Этот цикл, состоящий из экономического, фискального, социального и демографического кризиса, конечно, не был одинаково тяжелым для всех провинций. Некоторых территорий, особенно в Сирии и в Северной Африке, он как будто почти не коснулся. Но трудностей в отдельных регионах было достаточно, чтобы налоговые запасы сократились и государственный бюджет разбалансировался. Государственная казна опустела, и императоры второй половины III в. оказались перед трудным выбором. В условиях гражданской войны для них было невозможно сократить зарплату чиновникам, которые в любой момент могли перейти на сторону какого-нибудь узурпатора. Чтобы выровнять бюджет, нередко пытались девальвировать монету, но без особого результата — недостаточное доверие к новым платежным средствам скорей ослабляло торговлю. За неимением лучшего решались урезать некоторые военные расходы, а именно сокращать численность вооруженных сил, охранявших лимес по Рейну и Дунаю, оборонительную линию, защищавшую север империи.

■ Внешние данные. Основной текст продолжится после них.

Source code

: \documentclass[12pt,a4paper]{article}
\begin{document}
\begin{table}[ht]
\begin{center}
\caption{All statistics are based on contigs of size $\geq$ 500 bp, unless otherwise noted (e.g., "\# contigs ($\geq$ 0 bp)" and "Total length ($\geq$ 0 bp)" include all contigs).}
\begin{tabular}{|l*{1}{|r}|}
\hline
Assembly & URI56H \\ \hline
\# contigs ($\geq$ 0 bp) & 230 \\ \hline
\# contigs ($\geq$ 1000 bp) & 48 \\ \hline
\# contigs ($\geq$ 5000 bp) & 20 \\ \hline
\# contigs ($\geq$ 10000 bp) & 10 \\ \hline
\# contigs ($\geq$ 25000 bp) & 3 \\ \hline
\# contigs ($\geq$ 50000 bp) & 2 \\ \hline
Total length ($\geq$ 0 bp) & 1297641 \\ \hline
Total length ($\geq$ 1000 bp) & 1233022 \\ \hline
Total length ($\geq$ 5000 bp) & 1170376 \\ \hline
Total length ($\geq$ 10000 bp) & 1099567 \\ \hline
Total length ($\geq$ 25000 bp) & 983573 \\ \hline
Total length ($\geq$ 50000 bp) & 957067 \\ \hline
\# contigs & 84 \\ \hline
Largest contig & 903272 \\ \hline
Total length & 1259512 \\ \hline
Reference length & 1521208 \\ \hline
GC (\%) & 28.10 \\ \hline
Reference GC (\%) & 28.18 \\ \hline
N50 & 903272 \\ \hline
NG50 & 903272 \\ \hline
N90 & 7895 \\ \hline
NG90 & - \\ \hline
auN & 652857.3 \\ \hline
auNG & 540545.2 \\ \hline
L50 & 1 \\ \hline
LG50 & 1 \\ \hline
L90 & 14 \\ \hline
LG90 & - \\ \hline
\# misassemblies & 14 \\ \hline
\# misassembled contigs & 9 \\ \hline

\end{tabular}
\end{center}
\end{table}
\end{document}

Принять решение об отказе от некоторых сторожевых постов было тем проще, что набирать легионеров становилось нелегко. В империи, менее населенной, чем прежде, насчитывалось меньше граждан, пригодных для мобилизации; к тому же схватки между соперничающими кликами в непрестанных гражданских войнах поглощали значительное число солдат. Тем не менее демилитаризация лимеса была рискованным шагом, поскольку не столь хорошо охраняемые границы делались более проницаемыми. И действительно северная оборонительная линия империи несколько раз была прорвана. Худший эпизод случился в 276 г., когда варвары опрокинули слабые гарнизоны, оставленные в Германии, и углубились на территорию Галлии до самых Пиренеев. В то же время другие племена перешли Дунай и добрались до Афин, разорив их{26}.
Некоторые энергичные императоры конца III в. постарались оттеснить захватчиков — которые, впрочем, пришли не затем, чтобы поселиться, а затем, чтобы пограбить, — а потом попытались кое-как заткнуть бреши в лимесе. Империя вновь обрела территориальную целостность, но не сумела остановить финансовый и демографический кризис. Властители Рима начали задаваться вопросом: не может ли настоящее спасение империи от бедствий прийти извне, то есть со стороны этих диких, но как будто плодовитых народов, живущих за Рейном и Дунаем?